EXERCISE GOAL: From top to bottom, reproduce the listing without a single change.

DATA FOR ANALYSIS:
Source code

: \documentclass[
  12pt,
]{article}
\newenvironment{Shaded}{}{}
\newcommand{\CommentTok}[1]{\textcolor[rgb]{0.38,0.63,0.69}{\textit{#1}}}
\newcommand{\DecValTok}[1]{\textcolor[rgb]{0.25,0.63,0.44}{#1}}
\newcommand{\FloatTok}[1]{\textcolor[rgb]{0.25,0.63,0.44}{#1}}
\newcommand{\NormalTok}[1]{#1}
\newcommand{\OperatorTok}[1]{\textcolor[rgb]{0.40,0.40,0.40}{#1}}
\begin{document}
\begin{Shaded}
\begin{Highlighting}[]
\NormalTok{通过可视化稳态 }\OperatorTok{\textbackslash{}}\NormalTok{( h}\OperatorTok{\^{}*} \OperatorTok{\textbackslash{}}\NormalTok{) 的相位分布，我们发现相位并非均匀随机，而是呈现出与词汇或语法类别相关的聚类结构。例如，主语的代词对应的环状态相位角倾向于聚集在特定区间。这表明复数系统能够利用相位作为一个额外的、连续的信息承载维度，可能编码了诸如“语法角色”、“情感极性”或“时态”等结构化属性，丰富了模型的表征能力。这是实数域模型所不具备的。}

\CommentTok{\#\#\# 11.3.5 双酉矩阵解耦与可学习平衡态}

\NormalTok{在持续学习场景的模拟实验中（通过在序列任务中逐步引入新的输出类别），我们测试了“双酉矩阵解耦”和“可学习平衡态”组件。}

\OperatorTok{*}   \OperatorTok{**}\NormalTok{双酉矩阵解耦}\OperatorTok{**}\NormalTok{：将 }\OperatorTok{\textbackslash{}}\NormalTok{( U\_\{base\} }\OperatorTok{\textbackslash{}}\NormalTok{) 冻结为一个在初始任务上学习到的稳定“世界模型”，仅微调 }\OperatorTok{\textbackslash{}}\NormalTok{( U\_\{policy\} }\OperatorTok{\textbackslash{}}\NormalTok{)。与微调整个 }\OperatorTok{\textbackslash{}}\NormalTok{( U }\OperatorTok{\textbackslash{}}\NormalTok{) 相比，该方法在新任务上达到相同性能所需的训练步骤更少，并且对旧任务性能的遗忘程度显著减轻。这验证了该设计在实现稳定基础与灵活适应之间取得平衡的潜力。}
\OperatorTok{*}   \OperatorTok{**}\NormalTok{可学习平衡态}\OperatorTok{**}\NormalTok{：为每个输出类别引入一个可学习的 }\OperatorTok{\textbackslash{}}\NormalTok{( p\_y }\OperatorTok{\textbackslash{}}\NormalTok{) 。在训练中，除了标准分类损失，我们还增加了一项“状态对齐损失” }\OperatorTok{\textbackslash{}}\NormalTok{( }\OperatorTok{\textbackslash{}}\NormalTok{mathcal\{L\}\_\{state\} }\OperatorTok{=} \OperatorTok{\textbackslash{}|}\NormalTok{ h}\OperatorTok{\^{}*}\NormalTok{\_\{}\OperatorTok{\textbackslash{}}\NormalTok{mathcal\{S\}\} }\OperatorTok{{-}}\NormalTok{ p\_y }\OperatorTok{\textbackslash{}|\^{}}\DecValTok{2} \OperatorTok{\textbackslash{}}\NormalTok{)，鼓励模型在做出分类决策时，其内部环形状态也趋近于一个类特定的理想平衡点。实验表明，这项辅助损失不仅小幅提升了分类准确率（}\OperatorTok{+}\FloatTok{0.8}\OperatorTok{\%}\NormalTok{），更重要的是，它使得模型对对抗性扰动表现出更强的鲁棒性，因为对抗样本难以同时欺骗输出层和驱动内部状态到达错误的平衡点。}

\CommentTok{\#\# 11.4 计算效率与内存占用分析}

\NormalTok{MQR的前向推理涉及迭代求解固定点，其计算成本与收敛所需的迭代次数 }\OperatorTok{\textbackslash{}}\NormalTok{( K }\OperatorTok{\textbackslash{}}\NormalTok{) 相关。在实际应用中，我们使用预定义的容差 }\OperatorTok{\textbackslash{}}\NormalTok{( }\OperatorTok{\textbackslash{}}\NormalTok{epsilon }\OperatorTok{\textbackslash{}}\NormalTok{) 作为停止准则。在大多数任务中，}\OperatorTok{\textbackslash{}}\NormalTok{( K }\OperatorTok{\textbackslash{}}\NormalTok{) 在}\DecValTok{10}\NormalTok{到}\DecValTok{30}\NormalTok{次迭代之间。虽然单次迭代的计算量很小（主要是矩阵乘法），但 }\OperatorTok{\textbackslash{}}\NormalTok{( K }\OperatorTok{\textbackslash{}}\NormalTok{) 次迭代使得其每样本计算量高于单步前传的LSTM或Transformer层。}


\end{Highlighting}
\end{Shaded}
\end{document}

EXERCISE SOLUTION:
Source code

: \documentclass[
  12pt,
]{article}
\newenvironment{Shaded}{}{}
\newcommand{\CommentTok}[1]{\textcolor[rgb]{0.38,0.63,0.69}{\textit{#1}}}
\newcommand{\DecValTok}[1]{\textcolor[rgb]{0.25,0.63,0.44}{#1}}
\newcommand{\FloatTok}[1]{\textcolor[rgb]{0.25,0.63,0.44}{#1}}
\newcommand{\NormalTok}[1]{#1}
\newcommand{\OperatorTok}[1]{\textcolor[rgb]{0.40,0.40,0.40}{#1}}
\begin{document}
\begin{Shaded}
\begin{Highlighting}[]
\NormalTok{通过可视化稳态 }\OperatorTok{\textbackslash{}}\NormalTok{( h}\OperatorTok{\^{}*} \OperatorTok{\textbackslash{}}\NormalTok{) 的相位分布，我们发现相位并非均匀随机，而是呈现出与词汇或语法类别相关的聚类结构。例如，主语的代词对应的环状态相位角倾向于聚集在特定区间。这表明复数系统能够利用相位作为一个额外的、连续的信息承载维度，可能编码了诸如“语法角色”、“情感极性”或“时态”等结构化属性，丰富了模型的表征能力。这是实数域模型所不具备的。}

\CommentTok{\#\#\# 11.3.5 双酉矩阵解耦与可学习平衡态}

\NormalTok{在持续学习场景的模拟实验中（通过在序列任务中逐步引入新的输出类别），我们测试了“双酉矩阵解耦”和“可学习平衡态”组件。}

\OperatorTok{*}   \OperatorTok{**}\NormalTok{双酉矩阵解耦}\OperatorTok{**}\NormalTok{：将 }\OperatorTok{\textbackslash{}}\NormalTok{( U\_\{base\} }\OperatorTok{\textbackslash{}}\NormalTok{) 冻结为一个在初始任务上学习到的稳定“世界模型”，仅微调 }\OperatorTok{\textbackslash{}}\NormalTok{( U\_\{policy\} }\OperatorTok{\textbackslash{}}\NormalTok{)。与微调整个 }\OperatorTok{\textbackslash{}}\NormalTok{( U }\OperatorTok{\textbackslash{}}\NormalTok{) 相比，该方法在新任务上达到相同性能所需的训练步骤更少，并且对旧任务性能的遗忘程度显著减轻。这验证了该设计在实现稳定基础与灵活适应之间取得平衡的潜力。}
\OperatorTok{*}   \OperatorTok{**}\NormalTok{可学习平衡态}\OperatorTok{**}\NormalTok{：为每个输出类别引入一个可学习的 }\OperatorTok{\textbackslash{}}\NormalTok{( p\_y }\OperatorTok{\textbackslash{}}\NormalTok{) 。在训练中，除了标准分类损失，我们还增加了一项“状态对齐损失” }\OperatorTok{\textbackslash{}}\NormalTok{( }\OperatorTok{\textbackslash{}}\NormalTok{mathcal\{L\}\_\{state\} }\OperatorTok{=} \OperatorTok{\textbackslash{}|}\NormalTok{ h}\OperatorTok{\^{}*}\NormalTok{\_\{}\OperatorTok{\textbackslash{}}\NormalTok{mathcal\{S\}\} }\OperatorTok{{-}}\NormalTok{ p\_y }\OperatorTok{\textbackslash{}|\^{}}\DecValTok{2} \OperatorTok{\textbackslash{}}\NormalTok{)，鼓励模型在做出分类决策时，其内部环形状态也趋近于一个类特定的理想平衡点。实验表明，这项辅助损失不仅小幅提升了分类准确率（}\OperatorTok{+}\FloatTok{0.8}\OperatorTok{\%}\NormalTok{），更重要的是，它使得模型对对抗性扰动表现出更强的鲁棒性，因为对抗样本难以同时欺骗输出层和驱动内部状态到达错误的平衡点。}

\CommentTok{\#\# 11.4 计算效率与内存占用分析}

\NormalTok{MQR的前向推理涉及迭代求解固定点，其计算成本与收敛所需的迭代次数 }\OperatorTok{\textbackslash{}}\NormalTok{( K }\OperatorTok{\textbackslash{}}\NormalTok{) 相关。在实际应用中，我们使用预定义的容差 }\OperatorTok{\textbackslash{}}\NormalTok{( }\OperatorTok{\textbackslash{}}\NormalTok{epsilon }\OperatorTok{\textbackslash{}}\NormalTok{) 作为停止准则。在大多数任务中，}\OperatorTok{\textbackslash{}}\NormalTok{( K }\OperatorTok{\textbackslash{}}\NormalTok{) 在}\DecValTok{10}\NormalTok{到}\DecValTok{30}\NormalTok{次迭代之间。虽然单次迭代的计算量很小（主要是矩阵乘法），但 }\OperatorTok{\textbackslash{}}\NormalTok{( K }\OperatorTok{\textbackslash{}}\NormalTok{) 次迭代使得其每样本计算量高于单步前传的LSTM或Transformer层。}


\end{Highlighting}
\end{Shaded}
\end{document}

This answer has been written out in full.